Like the school bully who gets in his hardest kicks once you're down on the ground and have essentially given up, this book drives home a message in powerful, painful punches. "For modern animal agriculture, the less the consumer knows about what's happening before the meat hits the plate, the better... one of the best things modern animal agriculture has going for it is that most people in the developed countries are several generations removed from the farm and haven't a clue how animals are raised and processed." (p.11) With this, Peter Singer lobs the ball in the air and then proceeds to light the court on fire.
Some of it is hard to read. "For ten hours we grabbed and wrestled birds, jerking them upside down, facing their pushed-open [$%&@], dodging their spurting [$%&@], while breathing air filled with dust and feathers stirred up by panicked birds." (p.29) I think I threw up in my mouth a little bit.

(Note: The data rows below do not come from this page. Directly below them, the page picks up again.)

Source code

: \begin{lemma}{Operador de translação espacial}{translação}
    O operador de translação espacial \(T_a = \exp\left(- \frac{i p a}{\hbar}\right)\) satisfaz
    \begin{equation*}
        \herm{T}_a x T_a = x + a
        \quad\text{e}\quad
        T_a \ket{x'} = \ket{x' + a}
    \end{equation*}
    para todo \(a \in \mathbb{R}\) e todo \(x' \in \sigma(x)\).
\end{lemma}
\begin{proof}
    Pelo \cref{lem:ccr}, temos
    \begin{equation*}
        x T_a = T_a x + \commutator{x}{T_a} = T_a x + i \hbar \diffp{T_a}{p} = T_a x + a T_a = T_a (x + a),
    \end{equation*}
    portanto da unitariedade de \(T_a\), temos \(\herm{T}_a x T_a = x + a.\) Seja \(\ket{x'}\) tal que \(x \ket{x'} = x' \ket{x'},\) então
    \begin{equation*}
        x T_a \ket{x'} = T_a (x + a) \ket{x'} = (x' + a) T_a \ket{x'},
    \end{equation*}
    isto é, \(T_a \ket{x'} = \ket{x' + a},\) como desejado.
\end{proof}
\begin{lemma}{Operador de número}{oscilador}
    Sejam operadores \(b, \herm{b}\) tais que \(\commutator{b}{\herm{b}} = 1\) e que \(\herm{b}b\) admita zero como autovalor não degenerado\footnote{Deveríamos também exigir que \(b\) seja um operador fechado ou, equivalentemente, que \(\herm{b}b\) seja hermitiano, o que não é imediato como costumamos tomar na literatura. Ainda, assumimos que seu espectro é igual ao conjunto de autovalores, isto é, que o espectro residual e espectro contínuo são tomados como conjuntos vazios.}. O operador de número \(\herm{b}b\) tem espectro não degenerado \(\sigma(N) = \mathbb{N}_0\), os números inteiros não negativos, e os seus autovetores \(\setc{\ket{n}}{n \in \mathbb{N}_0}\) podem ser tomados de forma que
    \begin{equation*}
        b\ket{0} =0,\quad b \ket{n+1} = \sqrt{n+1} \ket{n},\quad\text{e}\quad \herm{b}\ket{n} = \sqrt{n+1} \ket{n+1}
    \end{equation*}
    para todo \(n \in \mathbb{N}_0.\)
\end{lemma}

The dairy cow section was hard to read too, and I admit to my ignorance here. I suppose I thought dairy cows just made milk. I've thought that to be a humane way to farm with cows, and you can imagine a gawky 8-year-old boy straddling a three-legged stool in some ancient barn as the sun rises over the meadow, milking the lone family dairy cow before heading out to school. My quaint image was shattered when Mason informed me otherwise, painting a picture of a cow bellowing for the calf taken from her, and then we're told the calf is dead within a few days, "his body was lying on the farm's compost pile." (p.58) Oh, do I HAVE to keep reading?!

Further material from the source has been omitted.